To measure the performance, we can define different metrics:

- Accuracy: (TP+TN) / (TP+TN+FN+FP)
- Precision: (TP) / (TP+FP)
- Recall: (TP) / (TP+FN)

Further information and other performance metrics can be found in the [sklearn manual](https://scikit-learn.org/stable/modules/model_evaluation.html#scoring-string-names)

[Reminder on the difference between accuracy and precision](https://en.wikipedia.org/wiki/Accuracy_and_precision)



In [None]:
from sklearn.tree import DecisionTreeClassifier, plot_tree, export_graphviz
from sklearn.model_selection import train_test_split
from sklearn import metrics

features_train, features_test, target_train, target_test = train_test_split(features, target, test_size=0.5)

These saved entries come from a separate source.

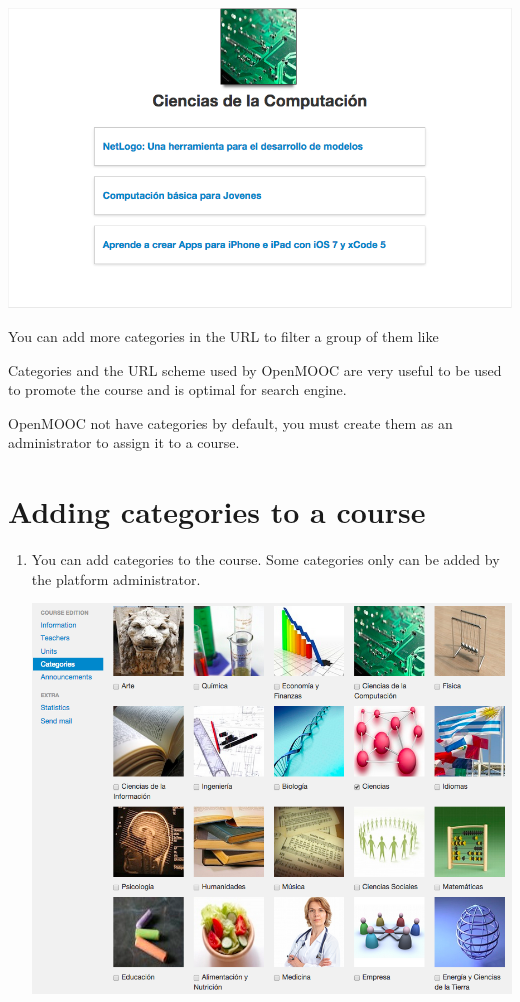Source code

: \documentclass[letterpaper,10pt,english]{sphinxmanual}
\begin{document}

\includegraphics{5_categories-0a.png}

You can add more categories in the URL to filter a group of them like


Categories and the URL scheme used by OpenMOOC are very useful to be used to
promote the course and is optimal for search engine.

OpenMOOC not have categories by default, you must create them as an administrator to assign it to a course.


\section{Adding categories to a course}
\label{categories:adding-categories-to-a-course}\begin{enumerate}
\item {} 
You can add categories to the course. Some categories only can be added by the platform administrator.

\includegraphics{5_categories-1.png}

\end{enumerate}
\end{document}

model = DecisionTreeClassifier()

model.fit(features_train,target_train)

target_test_predicted = model.predict(features_test)

print("Accuracy:                 {:.4f}".format(metrics.accuracy_score(target_test_predicted,target_test)))
print("Precision:                {:.4f}".format(metrics.precision_score(target_test_predicted,target_test)))
# print("Precision (pos_label=1):  {:.4f}".format(metrics.precision_score(target_test_predicted,target_test,pos_label=1 )))
print("Recall:                   {:.4f}".format(metrics.recall_score(target_test_predicted,target_test)))
# print("Recall: (pos_label=1)     {:.4f}".format(metrics.recall_score(target_test_predicted,target_test, pos_label=1 )))

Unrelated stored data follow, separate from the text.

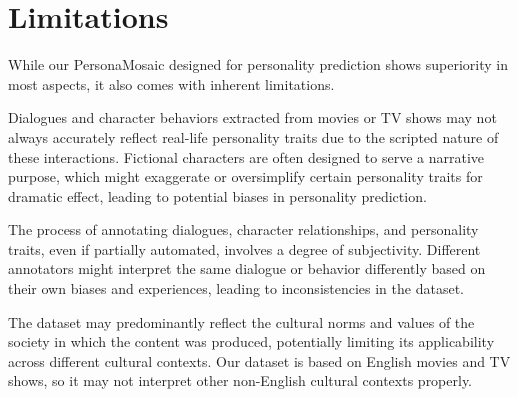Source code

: \section*{Limitations}
While our PersonaMosaic designed for personality prediction shows superiority in most aspects, it also comes with inherent limitations.

Dialogues and character behaviors extracted from movies or TV shows may not always accurately reflect real-life personality traits due to the scripted nature of these interactions. Fictional characters are often designed to serve a narrative purpose, which might exaggerate or oversimplify certain personality traits for dramatic effect, leading to potential biases in personality prediction.

The process of annotating dialogues, character relationships, and personality traits, even if partially automated, involves a degree of subjectivity. Different annotators might interpret the same dialogue or behavior differently based on their own biases and experiences, leading to inconsistencies in the dataset.

The dataset may predominantly reflect the cultural norms and values of the society in which the content was produced, potentially limiting its applicability across different cultural contexts. Our dataset is based on English movies and TV shows, so it may not interpret other non-English cultural contexts properly.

tree_plt = plot_tree(model,
                     feature_names=features.keys(),
                     fontsize=8)
cfm = metrics.ConfusionMatrixDisplay.from_predictions(target_test,target_test_predicted)

In [None]:
# A nicer way to get the tree
import graphviz
dot_data = export_graphviz(model, out_file=None,
                     feature_names=features.keys(),
                     filled=True, rounded=True,
                     special_characters=True)
graph = graphviz.Source(dot_data)
graph

Here we implement cross validation

In [None]:
from sklearn.tree import DecisionTreeClassifier, plot_tree
from sklearn.model_selection import train_test_split
from sklearn import metrics
from sklearn.model_selection import cross_validate,ShuffleSplit


model = DecisionTreeClassifier()

# Evaluate the models using crossvalidation

scoring = {'accuracy':'accuracy',
           'recall': 'recall',
           'precision':  metrics.make_scorer(metrics.precision_score, zero_division=np.nan)
}



# employ 5-fold CV
scores_fold = cross_validate(
    model,
    features, target,
    scoring=scoring,
    cv=5
)

# Evaluate the models using crossvalidation
NumSplits=1000
cv_random = ShuffleSplit(n_splits=NumSplits, test_size=0.5)
scores_random = cross_validate(
    model,
    features, target,
    scoring=scoring,
    cv=cv_random
)

print("Accuracy")
print("- 5-Fold CV                   : {:.3f} +- {:.3f}".format(scores_fold['test_accuracy'].mean(),scores_fold['test_accuracy'].std()))
print("- Random Splits ({:d} splits) : {:.3f} +- {:.3f}".format(NumSplits, scores_random['test_accuracy'].mean(), scores_random['test_accuracy'].std()))





### Task 2

Repeat the analysis above using Random Forest
- https://scikit-learn.org/stable/modules/ensemble.html#random-forests
- https://scikit-learn.org/stable/modules/generated/sklearn.ensemble.RandomForestClassifier.html

This is an ensemble method that creates multiple different decision trees, and predicts based on the average. In classification, values will be predicated based on the majority.

The hyperparametes in Random Forest is the number of trees. Use the default value of 100 decision trees.